Fig. 1 - STANAG-4539 framing structure |
Unfortunately, I was not able to get the expected 32QAM constellation but only few states of the outer 32QAM ring (Figure 2).
Fig. 2 |
I was a bit puzzled until I realized I was seeing an already known signal, more precisely the UK MoD 12800 bps 64QAM bursts [1]: the signals were just badly-tuned (300 Hz frequency offset).
A question arose almost immediately: why, despite the out-of-tuning, the signals are recognized as a 32QAM/8000bps modulation with a sub-carrier error of only 0.2 Hz? I thought about a decoder error, but examining the 103 preamble' symbols that carry information regarding the data rate and interleaver settings, I found that those are actually different in the two cases of 5757.20 and 5757.50 Hz (Figure 3).
Fig. 3 - data rate and interleaver settings |
I repeated the measurements of modulation and speed using other tuning frequencies, results are in the table below. Notice the discrepancies between the tuning frequency and the error detected by the decoder, expecially in 5757.20 and 5757.50 cases where the signal seems to be exactly tuned:
According to SATANAG-4539 #2.1, the accuracy of the sub-carrier frequency shall be 3×10^-5, ie a max tollerance of ±172 Hz @5,757 MHz is allowed: probably the autobaud feature fails since that kind of "symbols distortion"?
Assuming 64QAM/12800bps as the actual mode (as already assumed at the time), I tried to demodulate a same single burst using two different decoders (say A and B, without naming them).
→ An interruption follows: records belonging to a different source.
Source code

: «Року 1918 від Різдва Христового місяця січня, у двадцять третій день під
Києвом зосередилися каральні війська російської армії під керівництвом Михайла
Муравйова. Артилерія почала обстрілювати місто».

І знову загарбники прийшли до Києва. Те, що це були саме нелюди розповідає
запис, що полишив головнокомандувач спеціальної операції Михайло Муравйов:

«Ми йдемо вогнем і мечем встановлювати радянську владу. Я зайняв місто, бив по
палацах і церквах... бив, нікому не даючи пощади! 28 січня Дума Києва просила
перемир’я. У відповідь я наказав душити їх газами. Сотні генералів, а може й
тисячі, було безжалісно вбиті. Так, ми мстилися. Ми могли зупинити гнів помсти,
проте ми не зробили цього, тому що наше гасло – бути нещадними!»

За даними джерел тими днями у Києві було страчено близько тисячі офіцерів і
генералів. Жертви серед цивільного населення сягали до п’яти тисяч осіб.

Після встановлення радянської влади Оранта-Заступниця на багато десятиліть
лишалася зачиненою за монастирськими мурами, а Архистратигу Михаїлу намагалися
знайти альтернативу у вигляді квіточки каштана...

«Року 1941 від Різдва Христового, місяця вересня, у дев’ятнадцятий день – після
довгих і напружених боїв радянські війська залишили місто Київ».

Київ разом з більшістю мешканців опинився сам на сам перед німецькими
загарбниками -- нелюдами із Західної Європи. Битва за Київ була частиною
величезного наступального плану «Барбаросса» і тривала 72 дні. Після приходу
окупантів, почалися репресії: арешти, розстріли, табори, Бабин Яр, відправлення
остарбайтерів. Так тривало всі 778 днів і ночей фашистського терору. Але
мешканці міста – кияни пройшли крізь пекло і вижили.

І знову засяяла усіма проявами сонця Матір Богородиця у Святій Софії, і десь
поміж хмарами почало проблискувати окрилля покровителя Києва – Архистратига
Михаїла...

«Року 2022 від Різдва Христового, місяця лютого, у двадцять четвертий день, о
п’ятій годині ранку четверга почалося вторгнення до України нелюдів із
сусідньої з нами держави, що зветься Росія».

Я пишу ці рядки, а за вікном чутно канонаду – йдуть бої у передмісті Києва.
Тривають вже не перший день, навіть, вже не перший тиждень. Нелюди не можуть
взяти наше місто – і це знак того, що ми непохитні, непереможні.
The expected length of the bitstream will be:
13 frames × 256 = 3328 symbols × 6 = 19968 bit
Fig. 4 |
- decoder A, 1536-bit length of the resulting bitstream, seems to successfully demodulate only one frame (1 × 256 × 6)
- decoder B, 36864-bit length of the resulting bitstream, seems to demodulate 12-out-of-13 frames and, in some way, duplicate the results (12 × 256 × 6 × 2)
(the 5750.20 KHz signal was resampled to 8000 Hz before its demodulation).